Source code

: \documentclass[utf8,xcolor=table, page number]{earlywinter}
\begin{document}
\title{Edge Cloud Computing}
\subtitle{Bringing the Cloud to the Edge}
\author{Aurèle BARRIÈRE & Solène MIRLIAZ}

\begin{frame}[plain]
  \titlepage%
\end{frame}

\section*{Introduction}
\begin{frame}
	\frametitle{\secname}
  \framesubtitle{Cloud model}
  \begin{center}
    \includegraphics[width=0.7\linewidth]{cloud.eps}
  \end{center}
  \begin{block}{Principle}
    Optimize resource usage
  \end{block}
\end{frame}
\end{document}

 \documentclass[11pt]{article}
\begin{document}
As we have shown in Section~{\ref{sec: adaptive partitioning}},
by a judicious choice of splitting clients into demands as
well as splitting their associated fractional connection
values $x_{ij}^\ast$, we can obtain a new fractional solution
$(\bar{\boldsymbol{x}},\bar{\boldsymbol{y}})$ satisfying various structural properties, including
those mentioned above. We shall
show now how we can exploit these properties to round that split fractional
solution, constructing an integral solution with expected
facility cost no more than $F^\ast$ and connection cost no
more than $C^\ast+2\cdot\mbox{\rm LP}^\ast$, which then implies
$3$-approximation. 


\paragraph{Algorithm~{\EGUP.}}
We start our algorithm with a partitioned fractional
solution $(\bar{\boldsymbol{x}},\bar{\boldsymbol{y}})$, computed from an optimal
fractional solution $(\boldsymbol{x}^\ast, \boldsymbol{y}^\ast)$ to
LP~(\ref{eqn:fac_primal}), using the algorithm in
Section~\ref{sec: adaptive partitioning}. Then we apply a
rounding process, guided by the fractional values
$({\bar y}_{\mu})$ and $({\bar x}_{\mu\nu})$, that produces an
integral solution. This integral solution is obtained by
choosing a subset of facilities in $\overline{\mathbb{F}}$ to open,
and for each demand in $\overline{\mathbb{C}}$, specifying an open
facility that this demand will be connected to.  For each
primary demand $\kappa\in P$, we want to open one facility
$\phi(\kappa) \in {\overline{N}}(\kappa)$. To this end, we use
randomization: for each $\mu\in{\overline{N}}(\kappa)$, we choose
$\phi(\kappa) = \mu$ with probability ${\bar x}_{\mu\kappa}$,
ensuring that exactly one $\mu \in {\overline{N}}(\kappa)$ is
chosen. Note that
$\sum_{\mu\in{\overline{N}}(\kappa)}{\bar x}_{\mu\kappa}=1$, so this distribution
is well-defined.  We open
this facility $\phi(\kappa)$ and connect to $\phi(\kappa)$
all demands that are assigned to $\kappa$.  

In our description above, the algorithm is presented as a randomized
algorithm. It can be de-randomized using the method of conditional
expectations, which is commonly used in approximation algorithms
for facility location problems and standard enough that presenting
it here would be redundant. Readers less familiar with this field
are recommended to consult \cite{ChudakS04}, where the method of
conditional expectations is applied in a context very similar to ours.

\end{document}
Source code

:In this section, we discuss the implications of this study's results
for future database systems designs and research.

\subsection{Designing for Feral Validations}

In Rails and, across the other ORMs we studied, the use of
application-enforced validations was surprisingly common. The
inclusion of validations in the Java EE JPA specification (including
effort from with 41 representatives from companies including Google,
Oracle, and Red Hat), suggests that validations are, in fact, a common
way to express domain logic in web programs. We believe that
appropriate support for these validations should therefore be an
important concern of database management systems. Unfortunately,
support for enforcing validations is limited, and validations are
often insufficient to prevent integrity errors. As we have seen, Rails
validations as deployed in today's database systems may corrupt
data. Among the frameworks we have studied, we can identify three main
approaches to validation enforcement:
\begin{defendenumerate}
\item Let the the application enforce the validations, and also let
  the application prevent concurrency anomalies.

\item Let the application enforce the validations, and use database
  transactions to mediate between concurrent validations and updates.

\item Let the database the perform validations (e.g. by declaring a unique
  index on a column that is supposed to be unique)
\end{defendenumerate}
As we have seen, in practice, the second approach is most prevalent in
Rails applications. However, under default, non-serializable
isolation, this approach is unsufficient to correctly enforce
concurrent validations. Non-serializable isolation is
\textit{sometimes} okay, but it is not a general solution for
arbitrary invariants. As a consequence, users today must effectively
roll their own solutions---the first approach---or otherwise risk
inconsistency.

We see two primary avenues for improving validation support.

About this exercise → Repeat every record above exactly as it appears.

Solution for this problem →
Source code

: \documentclass[utf8,xcolor=table, page number]{earlywinter}
\begin{document}
\title{Edge Cloud Computing}
\subtitle{Bringing the Cloud to the Edge}
\author{Aurèle BARRIÈRE & Solène MIRLIAZ}

\begin{frame}[plain]
  \titlepage%
\end{frame}

\section*{Introduction}
\begin{frame}
	\frametitle{\secname}
  \framesubtitle{Cloud model}
  \begin{center}
    \includegraphics[width=0.7\linewidth]{cloud.eps}
  \end{center}
  \begin{block}{Principle}
    Optimize resource usage
  \end{block}
\end{frame}
\end{document}

 \documentclass[11pt]{article}
\begin{document}
As we have shown in Section~{\ref{sec: adaptive partitioning}},
by a judicious choice of splitting clients into demands as
well as splitting their associated fractional connection
values $x_{ij}^\ast$, we can obtain a new fractional solution
$(\bar{\boldsymbol{x}},\bar{\boldsymbol{y}})$ satisfying various structural properties, including
those mentioned above. We shall
show now how we can exploit these properties to round that split fractional
solution, constructing an integral solution with expected
facility cost no more than $F^\ast$ and connection cost no
more than $C^\ast+2\cdot\mbox{\rm LP}^\ast$, which then implies
$3$-approximation. 


\paragraph{Algorithm~{\EGUP.}}
We start our algorithm with a partitioned fractional
solution $(\bar{\boldsymbol{x}},\bar{\boldsymbol{y}})$, computed from an optimal
fractional solution $(\boldsymbol{x}^\ast, \boldsymbol{y}^\ast)$ to
LP~(\ref{eqn:fac_primal}), using the algorithm in
Section~\ref{sec: adaptive partitioning}. Then we apply a
rounding process, guided by the fractional values
$({\bar y}_{\mu})$ and $({\bar x}_{\mu\nu})$, that produces an
integral solution. This integral solution is obtained by
choosing a subset of facilities in $\overline{\mathbb{F}}$ to open,
and for each demand in $\overline{\mathbb{C}}$, specifying an open
facility that this demand will be connected to.  For each
primary demand $\kappa\in P$, we want to open one facility
$\phi(\kappa) \in {\overline{N}}(\kappa)$. To this end, we use
randomization: for each $\mu\in{\overline{N}}(\kappa)$, we choose
$\phi(\kappa) = \mu$ with probability ${\bar x}_{\mu\kappa}$,
ensuring that exactly one $\mu \in {\overline{N}}(\kappa)$ is
chosen. Note that
$\sum_{\mu\in{\overline{N}}(\kappa)}{\bar x}_{\mu\kappa}=1$, so this distribution
is well-defined.  We open
this facility $\phi(\kappa)$ and connect to $\phi(\kappa)$
all demands that are assigned to $\kappa$.  

In our description above, the algorithm is presented as a randomized
algorithm. It can be de-randomized using the method of conditional
expectations, which is commonly used in approximation algorithms
for facility location problems and standard enough that presenting
it here would be redundant. Readers less familiar with this field
are recommended to consult \cite{ChudakS04}, where the method of
conditional expectations is applied in a context very similar to ours.

\end{document}
Source code

:In this section, we discuss the implications of this study's results
for future database systems designs and research.

\subsection{Designing for Feral Validations}

In Rails and, across the other ORMs we studied, the use of
application-enforced validations was surprisingly common. The
inclusion of validations in the Java EE JPA specification (including
effort from with 41 representatives from companies including Google,
Oracle, and Red Hat), suggests that validations are, in fact, a common
way to express domain logic in web programs. We believe that
appropriate support for these validations should therefore be an
important concern of database management systems. Unfortunately,
support for enforcing validations is limited, and validations are
often insufficient to prevent integrity errors. As we have seen, Rails
validations as deployed in today's database systems may corrupt
data. Among the frameworks we have studied, we can identify three main
approaches to validation enforcement:
\begin{defendenumerate}
\item Let the the application enforce the validations, and also let
  the application prevent concurrency anomalies.

\item Let the application enforce the validations, and use database
  transactions to mediate between concurrent validations and updates.

\item Let the database the perform validations (e.g. by declaring a unique
  index on a column that is supposed to be unique)
\end{defendenumerate}
As we have seen, in practice, the second approach is most prevalent in
Rails applications. However, under default, non-serializable
isolation, this approach is unsufficient to correctly enforce
concurrent validations. Non-serializable isolation is
\textit{sometimes} okay, but it is not a general solution for
arbitrary invariants. As a consequence, users today must effectively
roll their own solutions---the first approach---or otherwise risk
inconsistency.

We see two primary avenues for improving validation support.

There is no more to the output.